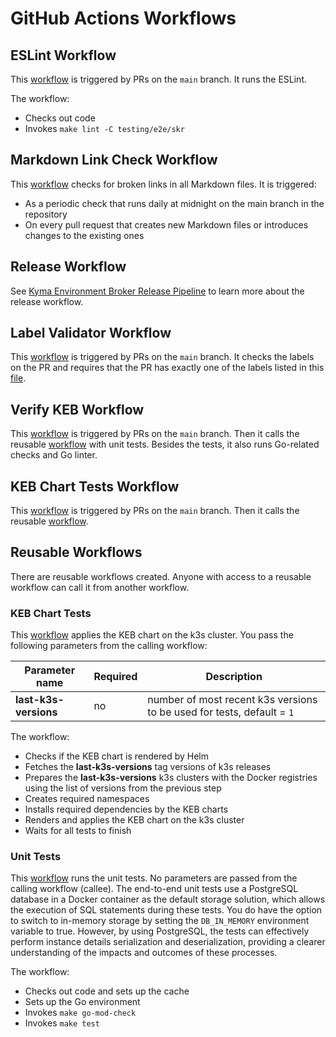 # GitHub Actions Workflows

## ESLint Workflow

This [workflow](/.github/workflows/run-eslint.yaml) is triggered by PRs on the `main` branch. It runs the ESLint.

The workflow:
- Checks out code 
- Invokes `make lint -C testing/e2e/skr`

## Markdown Link Check Workflow

This [workflow](/.github/workflows/markdown-link-check.yaml) checks for broken links in all Markdown files. It is triggered:
- As a periodic check that runs daily at midnight on the main branch in the repository 
- On every pull request that creates new Markdown files or introduces changes to the existing ones

## Release Workflow

See [Kyma Environment Broker Release Pipeline](04-20-release.md) to learn more about the release workflow.

## Label Validator Workflow

This [workflow](/.github/workflows/label-validator.yml) is triggered by PRs on the `main` branch. It checks the labels on the PR and requires that the PR has exactly one of the labels listed in this [file](/.github/release.yml).

## Verify KEB Workflow

This [workflow](/.github/workflows/run-verify.yaml) is triggered by PRs on the `main` branch. Then it calls the reusable [workflow](/.github/workflows/run-unit-tests-reusable.yaml) with unit tests.
Besides the tests, it also runs Go-related checks and Go linter.

## KEB Chart Tests Workflow

This [workflow](/.github/workflows/run-keb-chart-tests.yaml) is triggered by PRs on the `main` branch. Then it calls the reusable [workflow](/.github/workflows/run-keb-chart-tests-reusable.yaml). 

## Reusable Workflows

There are reusable workflows created. Anyone with access to a reusable workflow can call it from another workflow.

### KEB Chart Tests

This [workflow](/.github/workflows/run-keb-chart-tests-reusable.yaml) applies the KEB chart on the k3s cluster. 
You pass the following parameters from the calling workflow:

| Parameter name  | Required | Description                                                          |
| ------------- | ------------- |----------------------------------------------------------------------|
| **last-k3s-versions**  | no  | number of most recent k3s versions to be used for tests, default = `1` |


The workflow:
- Checks if the KEB chart is rendered by Helm
- Fetches the **last-k3s-versions** tag versions of k3s releases 
- Prepares the **last-k3s-versions** k3s clusters with the Docker registries using the list of versions from the previous step
- Creates required namespaces
- Installs required dependencies by the KEB charts
- Renders and applies the KEB chart on the k3s cluster
- Waits for all tests to finish

### Unit Tests

This [workflow](/.github/workflows/run-unit-tests-reusable.yaml) runs the unit tests.
No parameters are passed from the calling workflow (callee).
The end-to-end unit tests use a PostgreSQL database in a Docker container as the default storage solution, which allows 
the execution of SQL statements during these tests. You do have the option to switch to in-memory storage 
by setting the `DB_IN_MEMORY` environment variable to true. However, by using PostgreSQL, the tests can effectively perform 
instance details serialization and deserialization, providing a clearer understanding of the impacts and outcomes of these processes.

The workflow:
- Checks out code and sets up the cache
- Sets up the Go environment
- Invokes `make go-mod-check`
- Invokes `make test`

• WHAT TO DO:
The images are to be left out while the entries are written out exactly.

• OUTPUT BELOW:
 # GitHub Actions Workflows

## ESLint Workflow

This [workflow](/.github/workflows/run-eslint.yaml) is triggered by PRs on the `main` branch. It runs the ESLint.

The workflow:
- Checks out code 
- Invokes `make lint -C testing/e2e/skr`

## Markdown Link Check Workflow

This [workflow](/.github/workflows/markdown-link-check.yaml) checks for broken links in all Markdown files. It is triggered:
- As a periodic check that runs daily at midnight on the main branch in the repository 
- On every pull request that creates new Markdown files or introduces changes to the existing ones

## Release Workflow

See [Kyma Environment Broker Release Pipeline](04-20-release.md) to learn more about the release workflow.

## Label Validator Workflow

This [workflow](/.github/workflows/label-validator.yml) is triggered by PRs on the `main` branch. It checks the labels on the PR and requires that the PR has exactly one of the labels listed in this [file](/.github/release.yml).

## Verify KEB Workflow

This [workflow](/.github/workflows/run-verify.yaml) is triggered by PRs on the `main` branch. Then it calls the reusable [workflow](/.github/workflows/run-unit-tests-reusable.yaml) with unit tests.
Besides the tests, it also runs Go-related checks and Go linter.

## KEB Chart Tests Workflow

This [workflow](/.github/workflows/run-keb-chart-tests.yaml) is triggered by PRs on the `main` branch. Then it calls the reusable [workflow](/.github/workflows/run-keb-chart-tests-reusable.yaml). 

## Reusable Workflows

There are reusable workflows created. Anyone with access to a reusable workflow can call it from another workflow.

### KEB Chart Tests

This [workflow](/.github/workflows/run-keb-chart-tests-reusable.yaml) applies the KEB chart on the k3s cluster. 
You pass the following parameters from the calling workflow:

| Parameter name  | Required | Description                                                          |
| ------------- | ------------- |----------------------------------------------------------------------|
| **last-k3s-versions**  | no  | number of most recent k3s versions to be used for tests, default = `1` |


The workflow:
- Checks if the KEB chart is rendered by Helm
- Fetches the **last-k3s-versions** tag versions of k3s releases 
- Prepares the **last-k3s-versions** k3s clusters with the Docker registries using the list of versions from the previous step
- Creates required namespaces
- Installs required dependencies by the KEB charts
- Renders and applies the KEB chart on the k3s cluster
- Waits for all tests to finish

### Unit Tests

This [workflow](/.github/workflows/run-unit-tests-reusable.yaml) runs the unit tests.
No parameters are passed from the calling workflow (callee).
The end-to-end unit tests use a PostgreSQL database in a Docker container as the default storage solution, which allows 
the execution of SQL statements during these tests. You do have the option to switch to in-memory storage 
by setting the `DB_IN_MEMORY` environment variable to true. However, by using PostgreSQL, the tests can effectively perform 
instance details serialization and deserialization, providing a clearer understanding of the impacts and outcomes of these processes.

The workflow:
- Checks out code and sets up the cache
- Sets up the Go environment
- Invokes `make go-mod-check`
- Invokes `make test`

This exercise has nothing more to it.